In a move to address global criticism over its human rights record, the State Council Information Office of China released a white paper — New Progress in the Judicial Protection of Human Rights in China — on Monday (12 September). The paper commended the changes made in the field of justice for rights protection.
According to the paper, since the 18th National Congress of the Communist Party of China (CPC) came to power in 2012, amendments have been made in modernizing the system and capacity of state governance. It also said the country had efficiently guarded the people's rights and freedoms in several areas in accordance with the law and added that the judiciary was the last line of defence to safeguard social fairness and justice.
"Progress was also made to ensure lawyers' right of practice, so that lawyers are playing a bigger role in safeguarding the legitimate rights and interests of parties concerned," the paper stated.
According to the white paper, China has revised the Civil Procedure Law to effectively settle disputes, amended the Administrative Procedure Law to strengthen the protection of legitimate rights and interests of private parties in administrative lawsuit.
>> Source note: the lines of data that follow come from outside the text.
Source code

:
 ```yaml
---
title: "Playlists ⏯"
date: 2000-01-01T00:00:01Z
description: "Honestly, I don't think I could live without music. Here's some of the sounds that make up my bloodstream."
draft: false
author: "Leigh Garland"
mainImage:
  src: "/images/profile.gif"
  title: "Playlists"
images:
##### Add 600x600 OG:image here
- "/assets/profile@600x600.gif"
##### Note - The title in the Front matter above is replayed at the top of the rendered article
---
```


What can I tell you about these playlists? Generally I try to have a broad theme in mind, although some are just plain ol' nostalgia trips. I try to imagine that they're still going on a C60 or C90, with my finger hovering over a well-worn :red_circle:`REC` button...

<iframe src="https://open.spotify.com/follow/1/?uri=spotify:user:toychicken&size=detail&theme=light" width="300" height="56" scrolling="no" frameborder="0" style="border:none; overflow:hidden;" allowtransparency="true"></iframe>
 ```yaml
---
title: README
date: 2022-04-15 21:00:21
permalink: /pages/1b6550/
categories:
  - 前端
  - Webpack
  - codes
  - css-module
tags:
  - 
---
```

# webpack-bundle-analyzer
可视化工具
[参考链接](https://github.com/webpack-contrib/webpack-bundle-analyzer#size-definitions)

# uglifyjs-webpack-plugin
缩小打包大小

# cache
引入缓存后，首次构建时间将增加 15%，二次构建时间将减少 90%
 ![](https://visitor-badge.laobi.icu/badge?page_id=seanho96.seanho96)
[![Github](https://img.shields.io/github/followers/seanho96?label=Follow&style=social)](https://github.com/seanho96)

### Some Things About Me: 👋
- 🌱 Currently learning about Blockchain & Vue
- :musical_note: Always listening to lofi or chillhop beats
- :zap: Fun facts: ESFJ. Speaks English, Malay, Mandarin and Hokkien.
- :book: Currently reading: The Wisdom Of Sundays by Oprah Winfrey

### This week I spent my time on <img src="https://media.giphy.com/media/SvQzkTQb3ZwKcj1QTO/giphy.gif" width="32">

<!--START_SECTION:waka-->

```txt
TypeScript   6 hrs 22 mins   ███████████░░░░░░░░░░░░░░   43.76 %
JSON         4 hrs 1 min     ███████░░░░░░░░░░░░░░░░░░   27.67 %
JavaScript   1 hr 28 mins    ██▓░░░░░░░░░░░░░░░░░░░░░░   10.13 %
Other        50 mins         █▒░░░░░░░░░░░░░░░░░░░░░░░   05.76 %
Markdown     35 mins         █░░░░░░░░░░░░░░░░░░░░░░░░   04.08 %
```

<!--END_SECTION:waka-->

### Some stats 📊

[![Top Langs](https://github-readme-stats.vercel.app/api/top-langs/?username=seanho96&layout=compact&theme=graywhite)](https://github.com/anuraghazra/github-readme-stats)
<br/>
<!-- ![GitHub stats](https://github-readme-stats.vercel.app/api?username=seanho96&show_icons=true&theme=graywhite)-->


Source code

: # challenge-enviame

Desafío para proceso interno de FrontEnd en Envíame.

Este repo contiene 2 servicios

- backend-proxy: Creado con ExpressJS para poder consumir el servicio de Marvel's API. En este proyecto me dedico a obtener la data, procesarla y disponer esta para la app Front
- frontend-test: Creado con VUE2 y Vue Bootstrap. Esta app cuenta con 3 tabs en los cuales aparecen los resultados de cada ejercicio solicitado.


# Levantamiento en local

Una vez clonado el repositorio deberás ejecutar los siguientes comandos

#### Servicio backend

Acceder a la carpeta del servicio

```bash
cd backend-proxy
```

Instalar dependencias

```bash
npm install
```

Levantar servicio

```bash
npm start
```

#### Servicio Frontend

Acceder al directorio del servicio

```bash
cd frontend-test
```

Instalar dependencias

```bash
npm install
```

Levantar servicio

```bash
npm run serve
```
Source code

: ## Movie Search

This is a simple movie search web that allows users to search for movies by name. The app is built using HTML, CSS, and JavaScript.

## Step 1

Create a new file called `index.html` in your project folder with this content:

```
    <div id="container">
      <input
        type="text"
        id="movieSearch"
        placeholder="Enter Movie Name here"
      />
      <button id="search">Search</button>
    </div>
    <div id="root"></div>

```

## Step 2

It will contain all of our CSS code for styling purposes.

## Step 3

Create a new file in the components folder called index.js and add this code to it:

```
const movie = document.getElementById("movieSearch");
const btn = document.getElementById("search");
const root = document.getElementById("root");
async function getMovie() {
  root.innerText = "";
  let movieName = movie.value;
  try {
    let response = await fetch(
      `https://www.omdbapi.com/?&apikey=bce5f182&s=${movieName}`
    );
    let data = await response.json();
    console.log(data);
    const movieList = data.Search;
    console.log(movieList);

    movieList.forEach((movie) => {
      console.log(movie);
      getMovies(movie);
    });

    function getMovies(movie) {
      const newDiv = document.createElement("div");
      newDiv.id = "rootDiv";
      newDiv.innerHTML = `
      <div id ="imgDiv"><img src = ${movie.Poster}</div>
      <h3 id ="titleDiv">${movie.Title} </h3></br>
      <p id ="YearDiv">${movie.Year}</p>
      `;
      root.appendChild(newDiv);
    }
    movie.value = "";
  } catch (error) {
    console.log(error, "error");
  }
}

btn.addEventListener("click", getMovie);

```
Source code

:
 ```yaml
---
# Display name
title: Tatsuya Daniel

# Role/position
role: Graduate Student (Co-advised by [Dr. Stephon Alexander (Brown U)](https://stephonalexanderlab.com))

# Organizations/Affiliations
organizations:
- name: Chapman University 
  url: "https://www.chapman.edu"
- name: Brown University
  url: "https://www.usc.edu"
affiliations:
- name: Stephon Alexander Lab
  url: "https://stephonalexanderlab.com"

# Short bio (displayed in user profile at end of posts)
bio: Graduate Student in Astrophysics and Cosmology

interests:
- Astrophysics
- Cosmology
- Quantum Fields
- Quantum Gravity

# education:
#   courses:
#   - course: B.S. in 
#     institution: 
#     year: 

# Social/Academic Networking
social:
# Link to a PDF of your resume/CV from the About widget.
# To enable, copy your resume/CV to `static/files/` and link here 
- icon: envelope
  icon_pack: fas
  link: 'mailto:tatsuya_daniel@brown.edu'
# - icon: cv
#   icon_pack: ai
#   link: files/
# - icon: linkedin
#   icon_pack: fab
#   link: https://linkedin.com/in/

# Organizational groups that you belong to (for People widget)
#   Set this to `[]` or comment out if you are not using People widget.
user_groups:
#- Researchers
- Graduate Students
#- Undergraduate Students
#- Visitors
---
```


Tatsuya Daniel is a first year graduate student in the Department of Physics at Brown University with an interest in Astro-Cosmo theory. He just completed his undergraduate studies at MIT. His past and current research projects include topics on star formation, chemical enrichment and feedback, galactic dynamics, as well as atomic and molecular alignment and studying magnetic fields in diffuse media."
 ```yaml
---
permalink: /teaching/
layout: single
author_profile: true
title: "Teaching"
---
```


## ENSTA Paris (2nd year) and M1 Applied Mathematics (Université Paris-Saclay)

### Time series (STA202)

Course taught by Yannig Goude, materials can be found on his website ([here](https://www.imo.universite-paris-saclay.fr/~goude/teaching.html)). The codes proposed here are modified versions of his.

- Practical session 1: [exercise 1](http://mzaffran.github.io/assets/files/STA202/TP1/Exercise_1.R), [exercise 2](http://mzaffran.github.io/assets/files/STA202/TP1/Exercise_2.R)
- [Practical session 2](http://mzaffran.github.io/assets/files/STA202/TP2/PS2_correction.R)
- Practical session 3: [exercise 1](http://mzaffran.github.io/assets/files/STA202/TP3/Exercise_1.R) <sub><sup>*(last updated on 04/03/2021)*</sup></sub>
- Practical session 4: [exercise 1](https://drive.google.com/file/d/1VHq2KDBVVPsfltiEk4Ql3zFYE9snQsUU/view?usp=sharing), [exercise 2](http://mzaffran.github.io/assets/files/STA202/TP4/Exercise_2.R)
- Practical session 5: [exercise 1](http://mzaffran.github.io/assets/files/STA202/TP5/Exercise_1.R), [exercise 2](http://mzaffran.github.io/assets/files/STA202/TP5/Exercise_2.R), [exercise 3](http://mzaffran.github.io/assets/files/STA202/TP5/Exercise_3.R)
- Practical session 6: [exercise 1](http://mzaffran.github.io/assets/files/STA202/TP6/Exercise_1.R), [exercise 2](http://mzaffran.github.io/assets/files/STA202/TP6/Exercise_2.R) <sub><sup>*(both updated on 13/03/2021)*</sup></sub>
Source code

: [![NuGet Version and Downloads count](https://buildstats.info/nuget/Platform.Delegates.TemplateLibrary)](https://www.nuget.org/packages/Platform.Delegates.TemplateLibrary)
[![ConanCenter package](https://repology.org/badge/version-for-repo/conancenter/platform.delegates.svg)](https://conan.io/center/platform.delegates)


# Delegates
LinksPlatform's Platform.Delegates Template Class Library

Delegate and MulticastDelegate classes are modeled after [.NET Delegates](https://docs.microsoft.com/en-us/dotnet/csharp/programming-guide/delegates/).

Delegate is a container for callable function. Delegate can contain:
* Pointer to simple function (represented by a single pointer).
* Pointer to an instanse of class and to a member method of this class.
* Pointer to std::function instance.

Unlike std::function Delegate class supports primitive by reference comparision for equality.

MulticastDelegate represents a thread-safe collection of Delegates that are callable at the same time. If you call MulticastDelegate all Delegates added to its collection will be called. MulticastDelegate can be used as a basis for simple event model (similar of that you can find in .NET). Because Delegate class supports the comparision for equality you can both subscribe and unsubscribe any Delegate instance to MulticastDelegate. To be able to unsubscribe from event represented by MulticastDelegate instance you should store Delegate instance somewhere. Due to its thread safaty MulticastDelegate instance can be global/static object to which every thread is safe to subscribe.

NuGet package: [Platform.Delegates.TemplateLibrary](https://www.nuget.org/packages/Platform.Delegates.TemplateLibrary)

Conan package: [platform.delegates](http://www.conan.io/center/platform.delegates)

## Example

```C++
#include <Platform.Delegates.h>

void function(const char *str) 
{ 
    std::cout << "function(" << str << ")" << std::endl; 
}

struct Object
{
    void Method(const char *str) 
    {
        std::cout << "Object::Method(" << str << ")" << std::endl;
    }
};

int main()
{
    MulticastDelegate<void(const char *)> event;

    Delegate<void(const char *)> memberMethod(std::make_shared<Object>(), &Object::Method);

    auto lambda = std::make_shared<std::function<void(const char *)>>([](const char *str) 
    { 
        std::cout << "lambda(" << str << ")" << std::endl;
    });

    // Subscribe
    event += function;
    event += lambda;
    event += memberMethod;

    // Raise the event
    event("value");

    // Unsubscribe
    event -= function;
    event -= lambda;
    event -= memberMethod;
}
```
It also added that the country had endorsed the first Anti-Domestic Violence Law to strengthen legal protection of the personal rights of victims of domestic violence.
Judicial authorities have "put in place a system to exclude unlawful evidence and protect the legitimate rights and interests of criminal suspects," the paper said.
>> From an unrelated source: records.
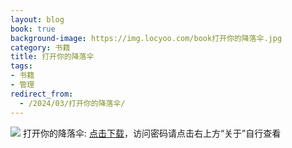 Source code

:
 ```yaml
---
layout: blog
book: true
background-image: https://img.locyoo.com/book打开你的降落伞.jpg
category: 书籍
title: 打开你的降落伞
tags:
- 书籍
- 管理
redirect_from:
  - /2024/03/打开你的降落伞/
---
```

![](https://img.locyoo.com/book打开你的降落伞.jpg)
打开你的降落伞: <a name = "ref1" href="https://url18.ctfile.com/f/50983618-1249911107-1add05?p=3619">点击下载</a>，访问密码请点击右上方“关于”自行查看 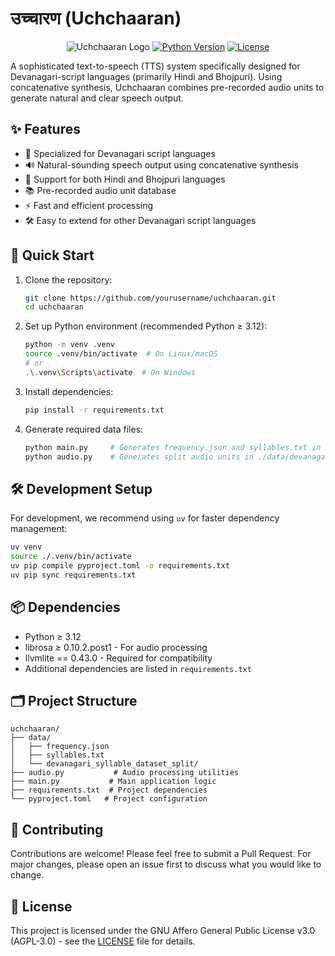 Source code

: # उच्चारण (Uchchaaran)

<div align="center">

![Uchchaaran Logo](https://img.shields.io/badge/उच्चारण-Text--to--Speech-orange)
[![Python Version](https://img.shields.io/badge/python-≥3.12-blue.svg)](https://www.python.org/downloads/)
[![License](https://img.shields.io/badge/license-AGPL--3.0-green.svg)](LICENSE)

</div>

A sophisticated text-to-speech (TTS) system specifically designed for Devanagari-script languages (primarily Hindi and Bhojpuri). Using concatenative synthesis, Uchchaaran combines pre-recorded audio units to generate natural and clear speech output.

## ✨ Features

- 🎯 Specialized for Devanagari script languages
- 🔊 Natural-sounding speech output using concatenative synthesis
- 🎨 Support for both Hindi and Bhojpuri languages
- 📚 Pre-recorded audio unit database
- ⚡ Fast and efficient processing
- 🛠️ Easy to extend for other Devanagari script languages

## 🚀 Quick Start

1. Clone the repository:
   ```bash
   git clone https://github.com/yourusername/uchchaaran.git
   cd uchchaaran
   ```

2. Set up Python environment (recommended Python ≥ 3.12):
   ```bash
   python -m venv .venv
   source .venv/bin/activate  # On Linux/macOS
   # or
   .\.venv\Scripts\activate  # On Windows
   ```

3. Install dependencies:
   ```bash
   pip install -r requirements.txt
   ```

4. Generate required data files:
   ```bash
   python main.py     # Generates frequency.json and syllables.txt in ./data
   python audio.py    # Generates split audio units in ./data/devanagari_syllable_dataset_split
   ```

## 🛠️ Development Setup

For development, we recommend using `uv` for faster dependency management:

```bash
uv venv
source ./.venv/bin/activate
uv pip compile pyproject.toml -o requirements.txt
uv pip sync requirements.txt
```

## 📦 Dependencies

- Python ≥ 3.12
- librosa ≥ 0.10.2.post1 - For audio processing
- llvmlite == 0.43.0 - Required for compatibility
- Additional dependencies are listed in `requirements.txt`

## 🗂️ Project Structure

```
uchchaaran/
├── data/
│   ├── frequency.json
│   ├── syllables.txt
│   └── devanagari_syllable_dataset_split/
├── audio.py           # Audio processing utilities
├── main.py           # Main application logic
├── requirements.txt  # Project dependencies
└── pyproject.toml   # Project configuration
```

## 🤝 Contributing

Contributions are welcome! Please feel free to submit a Pull Request. For major changes, please open an issue first to discuss what you would like to change.

## 📝 License

This project is licensed under the GNU Affero General Public License v3.0 (AGPL-3.0) - see the [LICENSE](LICENSE) file for details.


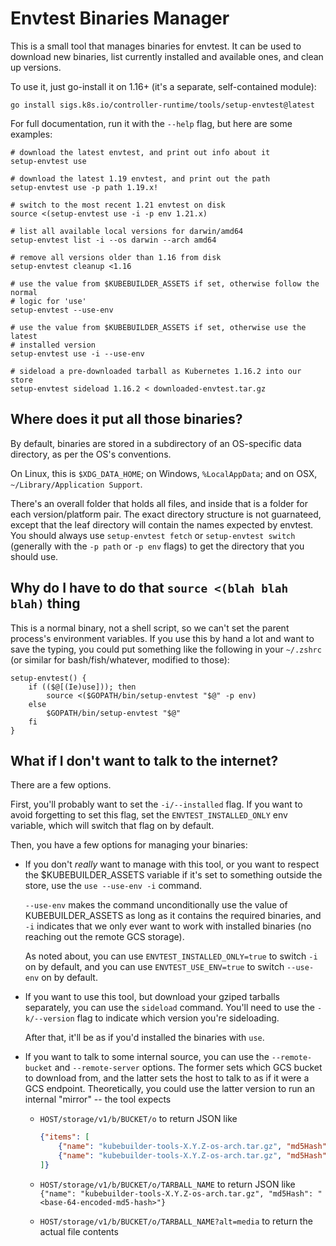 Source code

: # Envtest Binaries Manager

This is a small tool that manages binaries for envtest. It can be used to
download new binaries, list currently installed and available ones, and
clean up versions.

To use it, just go-install it on 1.16+ (it's a separate, self-contained
module):

```shell
go install sigs.k8s.io/controller-runtime/tools/setup-envtest@latest
```

For full documentation, run it with the `--help` flag, but here are some
examples:

```shell
# download the latest envtest, and print out info about it
setup-envtest use

# download the latest 1.19 envtest, and print out the path
setup-envtest use -p path 1.19.x!

# switch to the most recent 1.21 envtest on disk
source <(setup-envtest use -i -p env 1.21.x)

# list all available local versions for darwin/amd64
setup-envtest list -i --os darwin --arch amd64

# remove all versions older than 1.16 from disk
setup-envtest cleanup <1.16

# use the value from $KUBEBUILDER_ASSETS if set, otherwise follow the normal
# logic for 'use'
setup-envtest --use-env

# use the value from $KUBEBUILDER_ASSETS if set, otherwise use the latest
# installed version
setup-envtest use -i --use-env

# sideload a pre-downloaded tarball as Kubernetes 1.16.2 into our store
setup-envtest sideload 1.16.2 < downloaded-envtest.tar.gz
```

## Where does it put all those binaries?

By default, binaries are stored in a subdirectory of an OS-specific data
directory, as per the OS's conventions. 

On Linux, this is `$XDG_DATA_HOME`; on Windows, `%LocalAppData`; and on
OSX, `~/Library/Application Support`.

There's an overall folder that holds all files, and inside that is
a folder for each version/platform pair.  The exact directory structure is
not guarnateed, except that the leaf directory will contain the names
expected by envtest.  You should always use `setup-envtest fetch` or
`setup-envtest switch` (generally with the `-p path` or `-p env` flags) to
get the directory that you should use.

## Why do I have to do that `source <(blah blah blah)` thing

This is a normal binary, not a shell script, so we can't set the parent
process's environment variables.  If you use this by hand a lot and want
to save the typing, you could put something like the following in your
`~/.zshrc` (or similar for bash/fish/whatever, modified to those):

```shell
setup-envtest() {
    if (($@[(Ie)use])); then
        source <($GOPATH/bin/setup-envtest "$@" -p env)
    else
        $GOPATH/bin/setup-envtest "$@"
    fi
}
```

## What if I don't want to talk to the internet?

There are a few options.

First, you'll probably want to set the `-i/--installed` flag. If you want
to avoid forgetting to set this flag, set  the `ENVTEST_INSTALLED_ONLY`
env variable, which will switch that flag on by default.

Then, you have a few options for managing your binaries:

- If you don't *really* want to manage with this tool, or you want to
  respect the $KUBEBUILDER_ASSETS variable if it's set to something
  outside the store, use the `use --use-env -i` command.

  `--use-env` makes the command unconditionally use the value of
  KUBEBUILDER_ASSETS as long as it contains the required binaries, and
  `-i` indicates that we only ever want to work with installed binaries
  (no reaching out the remote GCS storage).

  As noted about, you can use `ENVTEST_INSTALLED_ONLY=true` to switch `-i`
  on by default, and you can use `ENVTEST_USE_ENV=true` to switch
  `--use-env` on by default.

- If you want to use this tool, but download your gziped tarballs
  separately, you can use the `sideload` command.  You'll need to use the
  `-k/--version` flag to indicate which version you're sideloading.

  After that, it'll be as if you'd installed the binaries with `use`.

- If you want to talk to some internal source, you can use the
  `--remote-bucket` and `--remote-server` options.  The former sets which
  GCS bucket to download from, and the latter sets the host to talk to as
  if it were a GCS endpoint. Theoretically, you could use the latter
  version to run an internal "mirror" -- the tool expects

  - `HOST/storage/v1/b/BUCKET/o` to return JSON like

    ```json
    {"items": [
        {"name": "kubebuilder-tools-X.Y.Z-os-arch.tar.gz", "md5Hash": "<base-64-encoded-md5-hash>"},
        {"name": "kubebuilder-tools-X.Y.Z-os-arch.tar.gz", "md5Hash": "<base-64-encoded-md5-hash>"},
    ]}
    ```

  - `HOST/storage/v1/b/BUCKET/o/TARBALL_NAME` to return JSON like
    `{"name": "kubebuilder-tools-X.Y.Z-os-arch.tar.gz", "md5Hash": "<base-64-encoded-md5-hash>"}`

  - `HOST/storage/v1/b/BUCKET/o/TARBALL_NAME?alt=media` to return the
    actual file contents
However, at the end, the paper issued by the State Council Information Office has mentioned that there are still several areas that need improvement.
"Strengthening judicial protection of human rights will continue to be a major task in implementing the rule of law.
"The country will proceed from its prevailing reality, learn from the achievements of other countries regarding the rule of law, enhance judicial protection of human rights, safeguard social fairness and justice, and implement the rule of law in all respects," the paper read.
The suggestions to improve legal procedures come as President Xi Jinping's government, citing a need to boost national security and stability, has tightened the grip over civil society.
According to a Reuters report dozens of lawyers and activists have been swept up in a crackdown on dissent since July last year, and many have been tried and convicted on subversion charges, which are commonly levelled against critics of the Communist Party.